TO DO.
Report each line of the records below that uses the word "links".

(Plain-text document sources)
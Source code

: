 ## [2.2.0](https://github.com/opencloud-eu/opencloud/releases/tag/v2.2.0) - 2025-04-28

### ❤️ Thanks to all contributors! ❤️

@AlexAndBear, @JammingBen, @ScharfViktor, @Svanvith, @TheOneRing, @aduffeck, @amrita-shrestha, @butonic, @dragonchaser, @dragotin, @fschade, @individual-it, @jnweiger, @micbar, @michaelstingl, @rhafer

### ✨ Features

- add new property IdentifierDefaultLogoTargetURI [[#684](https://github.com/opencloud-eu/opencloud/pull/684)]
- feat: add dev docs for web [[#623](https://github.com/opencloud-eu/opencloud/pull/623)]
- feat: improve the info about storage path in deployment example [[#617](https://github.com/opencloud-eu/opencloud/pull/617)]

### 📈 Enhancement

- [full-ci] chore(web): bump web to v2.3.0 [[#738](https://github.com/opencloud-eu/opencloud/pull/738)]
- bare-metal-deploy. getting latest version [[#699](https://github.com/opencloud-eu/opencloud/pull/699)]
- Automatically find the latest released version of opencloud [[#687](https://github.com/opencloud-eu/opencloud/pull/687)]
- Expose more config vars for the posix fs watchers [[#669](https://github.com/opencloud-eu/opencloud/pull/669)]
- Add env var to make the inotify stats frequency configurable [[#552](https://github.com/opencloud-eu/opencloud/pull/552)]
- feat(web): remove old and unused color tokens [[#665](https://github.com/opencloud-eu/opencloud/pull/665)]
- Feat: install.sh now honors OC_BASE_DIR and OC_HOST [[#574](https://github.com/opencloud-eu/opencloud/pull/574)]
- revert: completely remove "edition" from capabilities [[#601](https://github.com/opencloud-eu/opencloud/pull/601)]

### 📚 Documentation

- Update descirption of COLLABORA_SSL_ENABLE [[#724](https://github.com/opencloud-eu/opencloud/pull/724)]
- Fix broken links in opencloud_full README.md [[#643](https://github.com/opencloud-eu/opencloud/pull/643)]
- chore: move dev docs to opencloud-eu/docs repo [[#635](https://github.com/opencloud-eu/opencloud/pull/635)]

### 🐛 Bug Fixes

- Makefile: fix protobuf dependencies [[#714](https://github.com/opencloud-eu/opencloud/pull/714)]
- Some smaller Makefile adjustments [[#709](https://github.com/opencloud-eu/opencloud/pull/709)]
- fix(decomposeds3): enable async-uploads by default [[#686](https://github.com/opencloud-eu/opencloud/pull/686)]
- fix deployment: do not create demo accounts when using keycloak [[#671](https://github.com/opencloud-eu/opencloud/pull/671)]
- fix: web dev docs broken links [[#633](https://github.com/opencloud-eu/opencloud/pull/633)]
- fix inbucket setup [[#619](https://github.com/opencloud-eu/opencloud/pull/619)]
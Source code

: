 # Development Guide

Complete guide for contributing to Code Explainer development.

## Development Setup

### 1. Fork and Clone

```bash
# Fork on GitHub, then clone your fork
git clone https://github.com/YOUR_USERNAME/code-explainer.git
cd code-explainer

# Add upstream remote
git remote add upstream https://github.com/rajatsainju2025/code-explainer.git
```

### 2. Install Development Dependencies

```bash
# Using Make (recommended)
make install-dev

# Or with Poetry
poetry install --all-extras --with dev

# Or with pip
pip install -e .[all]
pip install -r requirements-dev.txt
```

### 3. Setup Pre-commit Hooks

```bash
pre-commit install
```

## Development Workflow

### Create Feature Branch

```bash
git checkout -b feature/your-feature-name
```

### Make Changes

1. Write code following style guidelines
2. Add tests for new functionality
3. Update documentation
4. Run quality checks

SOLUTION TO THIS EXERCISE.
- Fix broken links in opencloud_full README.md [[#643](https://github.com/opencloud-eu/opencloud/pull/643)]
- fix: web dev docs broken links [[#633](https://github.com/opencloud-eu/opencloud/pull/633)]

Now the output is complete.